Data extracts
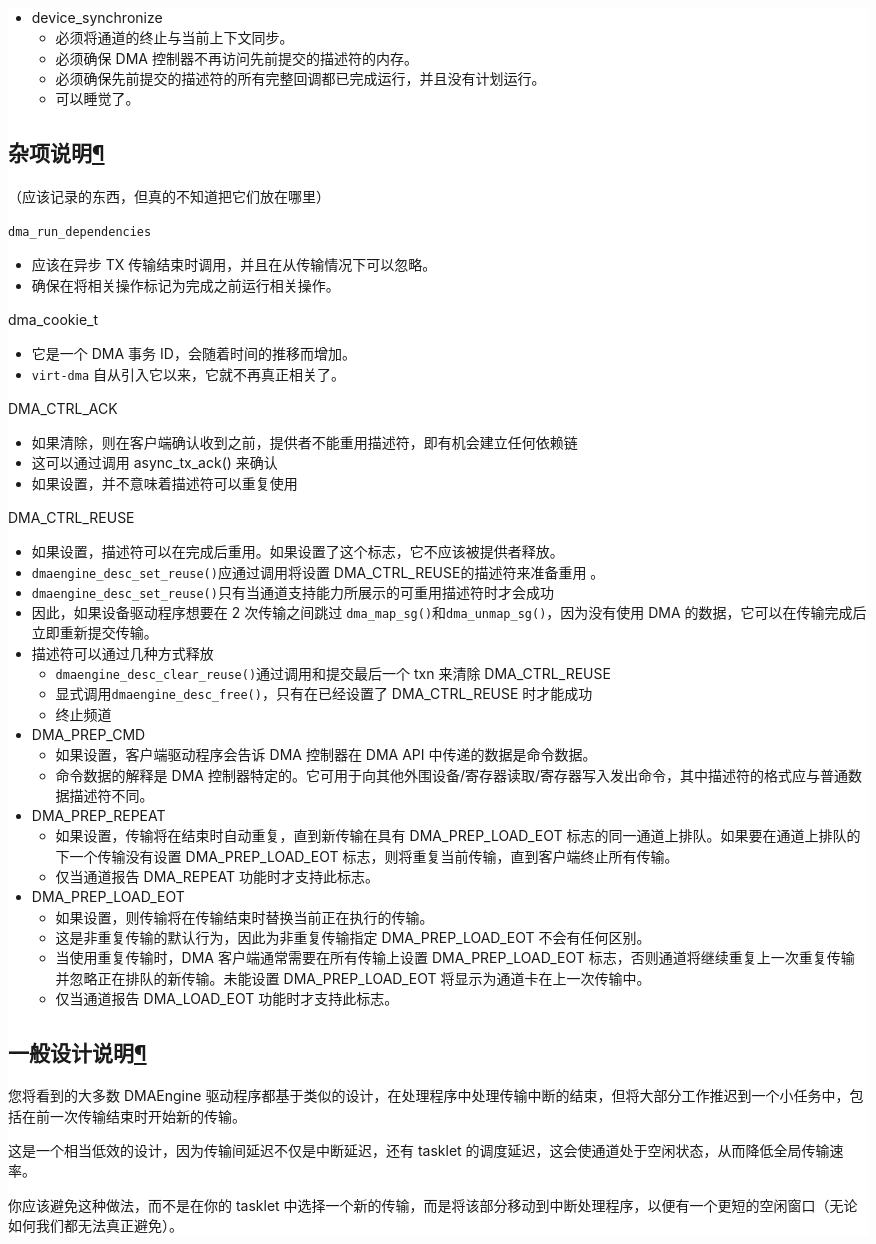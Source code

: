 - device_synchronize
  - 必须将通道的终止与当前上下文同步。
  - 必须确保 DMA 控制器不再访问先前提交的描述符的内存。
  - 必须确保先前提交的描述符的所有完整回调都已完成运行，并且没有计划运行。
  - 可以睡觉了。

## 杂项说明[¶](https://www.kernel.org/doc/html/latest/driver-api/dmaengine/provider.html#misc-notes)

（应该记录的东西，但真的不知道把它们放在哪里）

```
dma_run_dependencies
```

- 应该在异步 TX 传输结束时调用，并且在从传输情况下可以忽略。
- 确保在将相关操作标记为完成之前运行相关操作。

dma_cookie_t

- 它是一个 DMA 事务 ID，会随着时间的推移而增加。
- `virt-dma` 自从引入它以来，它就不再真正相关了。

DMA_CTRL_ACK

- 如果清除，则在客户端确认收到之前，提供者不能重用描述符，即有机会建立任何依赖链
- 这可以通过调用 async_tx_ack() 来确认
- 如果设置，并不意味着描述符可以重复使用

DMA_CTRL_REUSE

- 如果设置，描述符可以在完成后重用。如果设置了这个标志，它不应该被提供者释放。
- `dmaengine_desc_set_reuse()`应通过调用将设置 DMA_CTRL_REUSE的描述符来准备重用 。
- `dmaengine_desc_set_reuse()`只有当通道支持能力所展示的可重用描述符时才会成功
- 因此，如果设备驱动程序想要在 2 次传输之间跳过 `dma_map_sg()`和`dma_unmap_sg()`，因为没有使用 DMA 的数据，它可以在传输完成后立即重新提交传输。
- 描述符可以通过几种方式释放
  - `dmaengine_desc_clear_reuse()`通过调用和提交最后一个 txn 来清除 DMA_CTRL_REUSE
  - 显式调用`dmaengine_desc_free()`，只有在已经设置了 DMA_CTRL_REUSE 时才能成功
  - 终止频道
- DMA_PREP_CMD
  - 如果设置，客户端驱动程序会告诉 DMA 控制器在 DMA API 中传递的数据是命令数据。
  - 命令数据的解释是 DMA 控制器特定的。它可用于向其他外围设备/寄存器读取/寄存器写入发出命令，其中描述符的格式应与普通数据描述符不同。
- DMA_PREP_REPEAT
  - 如果设置，传输将在结束时自动重复，直到新传输在具有 DMA_PREP_LOAD_EOT 标志的同一通道上排队。如果要在通道上排队的下一个传输没有设置 DMA_PREP_LOAD_EOT 标志，则将重复当前传输，直到客户端终止所有传输。
  - 仅当通道报告 DMA_REPEAT 功能时才支持此标志。
- DMA_PREP_LOAD_EOT
  - 如果设置，则传输将在传输结束时替换当前正在执行的传输。
  - 这是非重复传输的默认行为，因此为非重复传输指定 DMA_PREP_LOAD_EOT 不会有任何区别。
  - 当使用重复传输时，DMA 客户端通常需要在所有传输上设置 DMA_PREP_LOAD_EOT 标志，否则通道将继续重复上一次重复传输并忽略正在排队的新传输。未能设置 DMA_PREP_LOAD_EOT 将显示为通道卡在上一次传输中。
  - 仅当通道报告 DMA_LOAD_EOT 功能时才支持此标志。

## 一般设计说明[¶](https://www.kernel.org/doc/html/latest/driver-api/dmaengine/provider.html#general-design-notes)

您将看到的大多数 DMAEngine 驱动程序都基于类似的设计，在处理程序中处理传输中断的结束，但将大部分工作推迟到一个小任务中，包括在前一次传输结束时开始新的传输。

这是一个相当低效的设计，因为传输间延迟不仅是中断延迟，还有 tasklet 的调度延迟，这会使通道处于空闲状态，从而降低全局传输速率。

你应该避免这种做法，而不是在你的 tasklet 中选择一个新的传输，而是将该部分移动到中断处理程序，以便有一个更短的空闲窗口（无论如何我们都无法真正避免）。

Aim of the task
A word-for-word copy of the lines above from the one with "- 这可以通过调用 async_tx_ack() 来确认" through the one with "- 这是非重复传输的默认行为，因此为非重复传输指定 DMA_PREP_LOAD_EOT", inclusive, is the only output wanted.

Result below
- 这可以通过调用 async_tx_ack() 来确认
- 如果设置，并不意味着描述符可以重复使用

DMA_CTRL_REUSE

- 如果设置，描述符可以在完成后重用。如果设置了这个标志，它不应该被提供者释放。
- `dmaengine_desc_set_reuse()`应通过调用将设置 DMA_CTRL_REUSE的描述符来准备重用 。
- `dmaengine_desc_set_reuse()`只有当通道支持能力所展示的可重用描述符时才会成功
- 因此，如果设备驱动程序想要在 2 次传输之间跳过 `dma_map_sg()`和`dma_unmap_sg()`，因为没有使用 DMA 的数据，它可以在传输完成后立即重新提交传输。
- 描述符可以通过几种方式释放
  - `dmaengine_desc_clear_reuse()`通过调用和提交最后一个 txn 来清除 DMA_CTRL_REUSE
  - 显式调用`dmaengine_desc_free()`，只有在已经设置了 DMA_CTRL_REUSE 时才能成功
  - 终止频道
- DMA_PREP_CMD
  - 如果设置，客户端驱动程序会告诉 DMA 控制器在 DMA API 中传递的数据是命令数据。
  - 命令数据的解释是 DMA 控制器特定的。它可用于向其他外围设备/寄存器读取/寄存器写入发出命令，其中描述符的格式应与普通数据描述符不同。
- DMA_PREP_REPEAT
  - 如果设置，传输将在结束时自动重复，直到新传输在具有 DMA_PREP_LOAD_EOT 标志的同一通道上排队。如果要在通道上排队的下一个传输没有设置 DMA_PREP_LOAD_EOT 标志，则将重复当前传输，直到客户端终止所有传输。
  - 仅当通道报告 DMA_REPEAT 功能时才支持此标志。
- DMA_PREP_LOAD_EOT
  - 如果设置，则传输将在传输结束时替换当前正在执行的传输。
  - 这是非重复传输的默认行为，因此为非重复传输指定 DMA_PREP_LOAD_EOT 不会有任何区别。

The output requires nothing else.